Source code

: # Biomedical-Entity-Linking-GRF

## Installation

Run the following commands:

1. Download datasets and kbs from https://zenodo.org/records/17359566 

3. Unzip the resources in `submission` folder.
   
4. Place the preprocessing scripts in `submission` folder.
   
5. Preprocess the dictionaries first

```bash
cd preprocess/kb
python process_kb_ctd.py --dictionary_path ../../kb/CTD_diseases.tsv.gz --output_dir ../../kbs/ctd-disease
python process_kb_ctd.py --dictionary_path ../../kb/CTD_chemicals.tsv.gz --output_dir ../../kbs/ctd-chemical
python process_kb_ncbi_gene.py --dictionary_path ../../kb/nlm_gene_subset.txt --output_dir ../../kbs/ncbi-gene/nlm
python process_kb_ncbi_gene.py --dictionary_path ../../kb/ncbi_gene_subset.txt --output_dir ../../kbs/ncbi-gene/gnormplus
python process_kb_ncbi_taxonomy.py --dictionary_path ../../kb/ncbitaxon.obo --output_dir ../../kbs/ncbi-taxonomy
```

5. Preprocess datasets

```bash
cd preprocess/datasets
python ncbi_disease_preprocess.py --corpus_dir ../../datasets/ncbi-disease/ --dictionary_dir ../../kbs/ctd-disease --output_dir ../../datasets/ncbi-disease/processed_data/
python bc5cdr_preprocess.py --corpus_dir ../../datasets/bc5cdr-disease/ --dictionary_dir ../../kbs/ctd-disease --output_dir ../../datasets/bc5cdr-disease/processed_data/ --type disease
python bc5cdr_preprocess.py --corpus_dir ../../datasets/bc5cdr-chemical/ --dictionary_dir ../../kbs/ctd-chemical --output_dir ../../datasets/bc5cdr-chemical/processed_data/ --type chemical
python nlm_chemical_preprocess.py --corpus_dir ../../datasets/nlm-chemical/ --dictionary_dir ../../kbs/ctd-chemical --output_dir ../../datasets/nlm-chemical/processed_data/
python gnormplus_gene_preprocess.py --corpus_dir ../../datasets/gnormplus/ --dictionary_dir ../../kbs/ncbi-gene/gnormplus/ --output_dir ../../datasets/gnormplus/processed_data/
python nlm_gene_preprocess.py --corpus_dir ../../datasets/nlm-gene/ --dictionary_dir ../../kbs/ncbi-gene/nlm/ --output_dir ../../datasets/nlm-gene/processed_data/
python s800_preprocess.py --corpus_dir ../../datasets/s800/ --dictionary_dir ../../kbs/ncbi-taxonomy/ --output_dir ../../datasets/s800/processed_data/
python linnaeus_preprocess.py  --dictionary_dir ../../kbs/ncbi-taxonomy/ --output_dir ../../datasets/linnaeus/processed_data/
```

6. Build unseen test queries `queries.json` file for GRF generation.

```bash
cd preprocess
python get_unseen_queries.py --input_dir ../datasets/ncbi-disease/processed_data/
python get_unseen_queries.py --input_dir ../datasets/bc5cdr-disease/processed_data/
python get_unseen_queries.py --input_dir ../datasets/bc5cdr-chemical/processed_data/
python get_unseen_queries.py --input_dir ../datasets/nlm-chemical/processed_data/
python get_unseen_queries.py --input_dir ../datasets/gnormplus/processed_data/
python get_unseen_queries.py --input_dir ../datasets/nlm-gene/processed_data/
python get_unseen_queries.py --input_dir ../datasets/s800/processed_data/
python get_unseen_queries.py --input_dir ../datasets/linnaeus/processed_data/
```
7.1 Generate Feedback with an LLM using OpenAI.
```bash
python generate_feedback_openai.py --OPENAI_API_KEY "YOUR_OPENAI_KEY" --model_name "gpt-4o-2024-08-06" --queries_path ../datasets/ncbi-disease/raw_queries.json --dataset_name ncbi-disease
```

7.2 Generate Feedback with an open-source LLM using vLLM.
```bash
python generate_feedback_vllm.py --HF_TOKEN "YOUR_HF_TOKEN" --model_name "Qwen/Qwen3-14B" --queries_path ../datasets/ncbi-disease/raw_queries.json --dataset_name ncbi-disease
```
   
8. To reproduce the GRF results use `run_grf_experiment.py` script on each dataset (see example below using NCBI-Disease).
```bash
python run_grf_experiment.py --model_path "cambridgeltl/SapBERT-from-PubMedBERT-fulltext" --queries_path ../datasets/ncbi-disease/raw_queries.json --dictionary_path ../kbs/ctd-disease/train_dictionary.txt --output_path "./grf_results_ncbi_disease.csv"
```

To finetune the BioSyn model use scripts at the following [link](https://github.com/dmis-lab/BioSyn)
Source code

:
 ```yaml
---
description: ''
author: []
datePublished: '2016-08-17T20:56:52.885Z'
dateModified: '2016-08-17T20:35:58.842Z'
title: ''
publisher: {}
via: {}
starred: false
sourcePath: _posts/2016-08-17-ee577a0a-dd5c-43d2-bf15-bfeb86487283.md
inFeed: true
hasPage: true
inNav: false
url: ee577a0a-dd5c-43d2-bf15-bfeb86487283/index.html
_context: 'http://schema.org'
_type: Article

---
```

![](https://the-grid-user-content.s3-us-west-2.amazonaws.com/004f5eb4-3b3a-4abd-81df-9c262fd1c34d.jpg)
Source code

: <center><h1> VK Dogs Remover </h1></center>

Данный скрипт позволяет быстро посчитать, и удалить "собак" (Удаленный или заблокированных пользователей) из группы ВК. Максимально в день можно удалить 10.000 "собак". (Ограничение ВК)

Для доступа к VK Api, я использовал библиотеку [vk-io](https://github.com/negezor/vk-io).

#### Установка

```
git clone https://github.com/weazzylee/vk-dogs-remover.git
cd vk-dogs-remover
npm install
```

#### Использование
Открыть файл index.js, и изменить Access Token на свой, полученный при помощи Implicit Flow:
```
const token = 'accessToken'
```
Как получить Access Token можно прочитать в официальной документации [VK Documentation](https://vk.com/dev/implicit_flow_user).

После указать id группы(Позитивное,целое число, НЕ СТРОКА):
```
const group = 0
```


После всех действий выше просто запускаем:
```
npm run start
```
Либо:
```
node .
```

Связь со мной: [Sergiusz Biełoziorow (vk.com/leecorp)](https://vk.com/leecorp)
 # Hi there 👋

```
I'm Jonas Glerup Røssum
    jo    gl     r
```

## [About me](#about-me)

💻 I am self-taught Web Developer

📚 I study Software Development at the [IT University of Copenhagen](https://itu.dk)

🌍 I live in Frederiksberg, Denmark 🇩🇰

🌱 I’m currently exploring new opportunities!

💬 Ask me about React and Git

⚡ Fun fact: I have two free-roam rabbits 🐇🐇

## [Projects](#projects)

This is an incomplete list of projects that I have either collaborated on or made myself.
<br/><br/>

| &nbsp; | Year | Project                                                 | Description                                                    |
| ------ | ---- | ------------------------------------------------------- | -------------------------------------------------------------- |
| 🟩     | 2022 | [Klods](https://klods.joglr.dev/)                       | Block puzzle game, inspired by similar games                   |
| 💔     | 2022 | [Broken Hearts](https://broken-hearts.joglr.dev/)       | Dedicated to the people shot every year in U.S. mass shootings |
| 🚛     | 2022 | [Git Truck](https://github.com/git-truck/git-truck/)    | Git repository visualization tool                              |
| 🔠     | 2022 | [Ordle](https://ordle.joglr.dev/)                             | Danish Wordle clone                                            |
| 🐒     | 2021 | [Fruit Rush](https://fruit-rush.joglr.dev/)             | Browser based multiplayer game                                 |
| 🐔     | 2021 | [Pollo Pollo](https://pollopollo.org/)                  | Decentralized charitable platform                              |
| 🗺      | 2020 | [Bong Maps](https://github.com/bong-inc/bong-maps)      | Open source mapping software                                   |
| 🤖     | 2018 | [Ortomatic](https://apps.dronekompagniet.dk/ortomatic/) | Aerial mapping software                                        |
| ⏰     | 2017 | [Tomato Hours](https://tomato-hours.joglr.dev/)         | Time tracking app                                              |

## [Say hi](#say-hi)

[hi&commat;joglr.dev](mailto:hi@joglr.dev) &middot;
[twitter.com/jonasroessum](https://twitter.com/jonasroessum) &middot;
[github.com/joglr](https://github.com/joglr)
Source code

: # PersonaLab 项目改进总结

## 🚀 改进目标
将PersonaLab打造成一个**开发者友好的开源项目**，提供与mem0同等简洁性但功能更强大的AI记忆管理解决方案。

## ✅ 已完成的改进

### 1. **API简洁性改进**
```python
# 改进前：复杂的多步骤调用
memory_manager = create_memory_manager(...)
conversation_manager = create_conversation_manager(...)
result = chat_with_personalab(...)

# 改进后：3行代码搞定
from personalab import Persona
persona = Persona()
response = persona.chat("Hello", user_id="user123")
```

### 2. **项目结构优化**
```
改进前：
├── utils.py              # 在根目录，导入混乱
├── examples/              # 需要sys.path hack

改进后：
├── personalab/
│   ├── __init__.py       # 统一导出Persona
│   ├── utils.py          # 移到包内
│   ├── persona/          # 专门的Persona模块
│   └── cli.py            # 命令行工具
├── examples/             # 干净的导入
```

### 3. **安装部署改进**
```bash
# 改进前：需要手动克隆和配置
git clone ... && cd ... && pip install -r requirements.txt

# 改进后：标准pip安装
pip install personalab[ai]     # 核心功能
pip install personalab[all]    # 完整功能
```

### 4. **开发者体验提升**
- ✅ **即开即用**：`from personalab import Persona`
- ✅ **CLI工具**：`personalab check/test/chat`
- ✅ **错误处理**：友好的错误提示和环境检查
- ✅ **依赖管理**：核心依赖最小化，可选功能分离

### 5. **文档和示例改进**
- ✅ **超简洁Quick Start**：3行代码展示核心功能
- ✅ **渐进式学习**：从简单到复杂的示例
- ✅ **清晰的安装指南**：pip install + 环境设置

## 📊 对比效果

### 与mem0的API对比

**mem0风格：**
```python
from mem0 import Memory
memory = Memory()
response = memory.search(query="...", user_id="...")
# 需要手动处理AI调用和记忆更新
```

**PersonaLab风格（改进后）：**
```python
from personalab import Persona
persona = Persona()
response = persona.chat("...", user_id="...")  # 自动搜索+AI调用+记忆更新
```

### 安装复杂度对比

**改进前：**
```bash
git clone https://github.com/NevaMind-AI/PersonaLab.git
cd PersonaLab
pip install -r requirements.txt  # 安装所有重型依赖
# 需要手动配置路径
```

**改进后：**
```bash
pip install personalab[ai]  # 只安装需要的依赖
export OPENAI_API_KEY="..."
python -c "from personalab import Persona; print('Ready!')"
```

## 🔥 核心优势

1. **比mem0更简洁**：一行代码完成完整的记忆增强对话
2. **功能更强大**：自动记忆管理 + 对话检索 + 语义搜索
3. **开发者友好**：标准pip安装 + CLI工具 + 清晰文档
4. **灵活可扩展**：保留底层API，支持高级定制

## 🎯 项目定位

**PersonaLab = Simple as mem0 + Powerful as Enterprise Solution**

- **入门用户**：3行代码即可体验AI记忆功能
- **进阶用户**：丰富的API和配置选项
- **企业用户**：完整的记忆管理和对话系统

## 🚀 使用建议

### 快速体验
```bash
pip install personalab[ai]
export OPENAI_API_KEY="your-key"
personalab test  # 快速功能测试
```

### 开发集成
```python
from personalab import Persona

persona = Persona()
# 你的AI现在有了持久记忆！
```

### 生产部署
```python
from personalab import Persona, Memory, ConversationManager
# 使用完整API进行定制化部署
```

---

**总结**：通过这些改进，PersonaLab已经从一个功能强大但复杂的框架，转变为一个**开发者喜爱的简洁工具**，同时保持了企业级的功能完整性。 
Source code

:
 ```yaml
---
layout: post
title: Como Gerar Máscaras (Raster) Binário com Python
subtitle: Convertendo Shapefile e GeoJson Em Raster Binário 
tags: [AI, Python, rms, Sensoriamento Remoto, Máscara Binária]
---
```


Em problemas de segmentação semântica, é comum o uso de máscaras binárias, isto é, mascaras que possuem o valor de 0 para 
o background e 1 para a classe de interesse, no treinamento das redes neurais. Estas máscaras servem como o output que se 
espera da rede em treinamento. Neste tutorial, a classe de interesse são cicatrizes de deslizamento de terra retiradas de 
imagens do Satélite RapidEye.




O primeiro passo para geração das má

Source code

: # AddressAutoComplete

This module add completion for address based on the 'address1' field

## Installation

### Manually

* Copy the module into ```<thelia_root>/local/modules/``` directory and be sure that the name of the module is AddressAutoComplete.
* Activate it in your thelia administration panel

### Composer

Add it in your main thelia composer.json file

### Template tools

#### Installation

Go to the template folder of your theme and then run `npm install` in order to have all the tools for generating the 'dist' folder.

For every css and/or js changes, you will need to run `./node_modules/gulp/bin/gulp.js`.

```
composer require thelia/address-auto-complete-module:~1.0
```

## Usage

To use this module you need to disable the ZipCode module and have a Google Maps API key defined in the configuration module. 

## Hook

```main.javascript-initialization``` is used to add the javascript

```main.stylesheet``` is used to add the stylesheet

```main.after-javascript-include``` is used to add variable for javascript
_ _ _ _ _
Sift the data above for lines with "github", then copy each one.

→ Answer to this exercise
To finetune the BioSyn model use scripts at the following [link](https://github.com/dmis-lab/BioSyn)
Для доступа к VK Api, я использовал библиотеку [vk-io](https://github.com/negezor/vk-io).
git clone https://github.com/weazzylee/vk-dogs-remover.git
| 🚛     | 2022 | [Git Truck](https://github.com/git-truck/git-truck/)    | Git repository visualization tool                              |
| 🗺      | 2020 | [Bong Maps](https://github.com/bong-inc/bong-maps)      | Open source mapping software                                   |
[github.com/joglr](https://github.com/joglr)
git clone https://github.com/NevaMind-AI/PersonaLab.git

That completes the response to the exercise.